I’ve just realised I’ll soon play Destiny for the last time, and moving on feels like leaving home

I find myself conflicted about Destiny 2. It’s not that I have any doubts about the game, you understand. Having played it a bunch of times now, in many different ways, I have every faith that it’s going to be the streamlined, refreshed, amplified, and entirely reinvigorated sequel that Bungie’s outstanding MMOFPS both needs and deserves. The quality of Destiny 2 is not currently in debate. But I remain ambivalent. And the thing that’s giving me a problem with Destiny 2’s imminence is the fact it inevitably means that I soon have to stop playing Destiny. And I don’t feel quite ready to do so yet.

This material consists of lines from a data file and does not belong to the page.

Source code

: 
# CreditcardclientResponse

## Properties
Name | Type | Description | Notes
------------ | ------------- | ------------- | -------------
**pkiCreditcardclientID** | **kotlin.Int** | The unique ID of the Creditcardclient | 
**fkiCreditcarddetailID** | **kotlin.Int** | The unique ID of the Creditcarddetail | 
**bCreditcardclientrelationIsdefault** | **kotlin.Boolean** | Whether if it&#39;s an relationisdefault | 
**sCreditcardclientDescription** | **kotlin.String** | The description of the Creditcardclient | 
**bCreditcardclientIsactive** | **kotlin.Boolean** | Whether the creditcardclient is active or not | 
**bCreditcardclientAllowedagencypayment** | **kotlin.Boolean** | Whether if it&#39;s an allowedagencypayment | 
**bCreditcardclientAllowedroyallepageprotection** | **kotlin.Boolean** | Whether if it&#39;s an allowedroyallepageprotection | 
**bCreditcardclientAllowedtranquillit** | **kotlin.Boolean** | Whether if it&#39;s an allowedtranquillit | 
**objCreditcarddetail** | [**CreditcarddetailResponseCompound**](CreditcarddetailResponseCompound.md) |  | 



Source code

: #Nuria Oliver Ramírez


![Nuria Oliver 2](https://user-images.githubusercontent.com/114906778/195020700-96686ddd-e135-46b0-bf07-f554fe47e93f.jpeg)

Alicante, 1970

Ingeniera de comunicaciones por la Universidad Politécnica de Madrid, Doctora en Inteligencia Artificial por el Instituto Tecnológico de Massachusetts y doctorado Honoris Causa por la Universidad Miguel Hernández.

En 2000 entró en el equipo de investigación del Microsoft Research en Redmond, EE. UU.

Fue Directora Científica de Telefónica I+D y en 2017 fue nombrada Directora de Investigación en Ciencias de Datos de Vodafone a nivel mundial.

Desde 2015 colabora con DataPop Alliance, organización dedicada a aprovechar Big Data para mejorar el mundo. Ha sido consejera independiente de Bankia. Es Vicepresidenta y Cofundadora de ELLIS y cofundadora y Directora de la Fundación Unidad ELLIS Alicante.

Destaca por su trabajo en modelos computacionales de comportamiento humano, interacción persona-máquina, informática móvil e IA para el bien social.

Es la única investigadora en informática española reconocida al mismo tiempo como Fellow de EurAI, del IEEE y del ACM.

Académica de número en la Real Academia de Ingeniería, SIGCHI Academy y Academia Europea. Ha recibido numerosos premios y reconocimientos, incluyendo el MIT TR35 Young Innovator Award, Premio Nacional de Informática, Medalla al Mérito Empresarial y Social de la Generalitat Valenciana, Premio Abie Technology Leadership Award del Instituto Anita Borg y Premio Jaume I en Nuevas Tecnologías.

There’s no objective, completion-based reason for it. I’ve been playing Destiny solidly since day one, and theoretically I’ve played ‘enough’. I hit the Light level cap some time ago, have achieved pretty much everything I want to achieve, and for the last few months I’ve really just been pottering around, messing about with friends, and smashing people up on Crucible maps I now know like the inside of my own eyelids. I should be bored. I should be ready to move on. I should be counting down the days until I can uninstall the tired old first game to make way for the new one. But that would only be the case if Destiny was a normal game, and it isn’t. Destiny isn’t simply a series of missions and challenges to be completed, ticked off, and left behind. Destiny is more of a place, and it’s one that I’m really attached to.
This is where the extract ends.